Thursday, September 26, 2019

A Valuable Lesson

     Yes, I have learned important things - all manner of geekery, electronic theory and application, shop technique, shortcuts, organization and documentation--

     But the most important lesson I have learned never seems to stick; I keep getting tripped up by it over and over:

     Never, ever make an honest report of problems encountered and how you have or plan to overcome them.  Just solve it, shut up and move on.  Only show finished work.

     If you actually describe the process, even in the simplest of "problem>solution" terms, they'll just assume you're griping and can't actually do the job.  Even if you have told them them you've already solved it or have the solution well in hand.

     This may be something I am categorically unable to understand.

     Nobody bloody well cares about the details of whatever it is I do down there in the engine room.  They just want the whistle to blow when they pull the cord.

7 comments:

JayNola said...

Don't forget to Scotty them while you're at it.

Merle said...

Sadly, that's a typical management attitude....

rickn8or said...

And if you must do something... unconventional, then remember: "It is far easier to get forgiveness than permission."

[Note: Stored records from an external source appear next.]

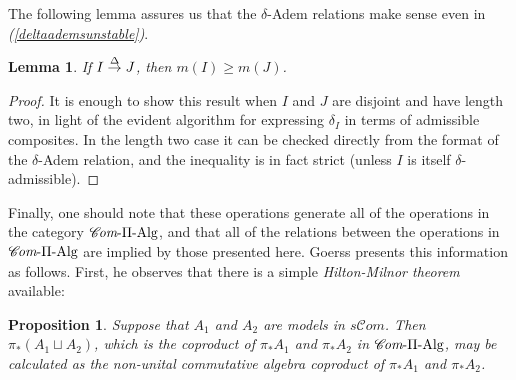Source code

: \documentclass[11pt]{amsart}
\theoremstyle{plain}
\newtheorem{lem}[thm]{Lemma}
\newtheorem{prop}[thm]{Proposition}
\theoremstyle{definition}
\renewcommand{\to}{\longrightarrow}
\newcommand{\scrC}{\mathscr{C}}
\theoremstyle{plain}
\newcommand{\deltaalg}{\Delta} %
\newcommand{\PiAlg}{\textup{-$\Pi$-Alg}}
\newcommand{\minDimDelta}{m}
\newcommand{\produces}[3]{#3:#1\sim #2}
\renewcommand{\produces}[3]{#1\rightarrow_{#3} #2}%
\renewcommand{\produces}[3]{#1\overset{\smash{#3}}{\rightarrow} #2}%
\newcommand{\algs}{\scrC\!\textit{om}}
\begin{document}
\begin{Constructing homotopy and cohomotopy operations}
The following lemma assures us that the $\delta$-Adem relations make sense even in \emph{(\ref{deltaademsunstable})}.
\begin{lem}\label{lemOnAdemChangeInMDeltaPlain}
If $\produces{I}{J}{\deltaalg}$, then $\minDimDelta(I)\geq\minDimDelta(J)$.
\end{lem}
\begin{proof}
It is enough to show this result when $I$ and $J$ are disjoint and have length two, in light of the evident algorithm for expressing $\delta_I$ in terms of admissible composites. In the length two case it can be checked directly from the format of the $\delta$-Adem relation, and the inequality is in fact strict (unless $I$ is itself $\delta$-admissible).
\end{proof}
Finally, one should note that these operations generate all of the operations in the category $\algs\PiAlg$, and that all of the relations between the operations in $\algs\PiAlg$ are implied by those presented here. Goerss \cite[\S2]{MR1089001} presents this information as follows. First, he observes that there is a simple \emph{Hilton-Milnor theorem} available:
\begin{prop}
Suppose that $A_1$ and $A_2$ are models in $s\algs$. Then $\pi_*(A_1\sqcup A_2)$, which is the coproduct of $\pi_*A_1$ and $\pi_*A_2$ in $\algs\PiAlg$, may be calculated as the non-unital commutative algebra coproduct of $\pi_*A_1$ and $\pi_*A_2$.
\end{prop}

\end{Constructing homotopy and cohomotopy operations}
\end{document}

This advice is worth exactly what you paid for it.

Unknown said...

I've not explicitly noticed that in my work, but perhaps I should use it as a lesson gained from the experience of others that I should heed.

Roberta X said...

Unknown, I'd like to think that the stuff that happens to me is not the only way things work out. Surely there must be jobs where honest reports of what you're encountering and working through are not met with the implication that you're not up to the task.

Eric Wilner said...

It depends on the specific circumstances. During my last stint in Corporateland, I tended to send in rather specific weekly reports. And one time....
I was assigned The Christmas-Tree Problem: as described, plugging in certain OC-48 boards caused all the LEDs in the system to turn on. Management was very interested in any progress I might make.
I spent the next many days delving into the problem and sending in frequent updates to the detective yarn (for that seemed the most appropriate format for writing it up). Eventually, I determined that the failure chain started with the OC-48 board having been designed (not by me) with excessive bulk capacitance between the hot-swap circuit and the power bricks... so that a normal system power-down event could cause the hot-swap controller to be damaged, with subsequent events leading to the soft-start FET failing shorted and, then, the fuses blowing.
I should still have the final story on a backup disk, somewhere. It did get some attention from the higher-ups.
In the subsequent years of consulting, I've mainly been reporting to techies, and they find detailed reports useful, even when the conclusion is: "Crap! My part database got corrupted last year, and the BOM I generated had 16V capacitors where there should have been 50V parts."

Ritchie said...

I have come to a similar viewpoint. Since one facet of my job is to order things like glues, screwdriver bits, and cotton swabs, I can sometimes order a minor doodad to JDI.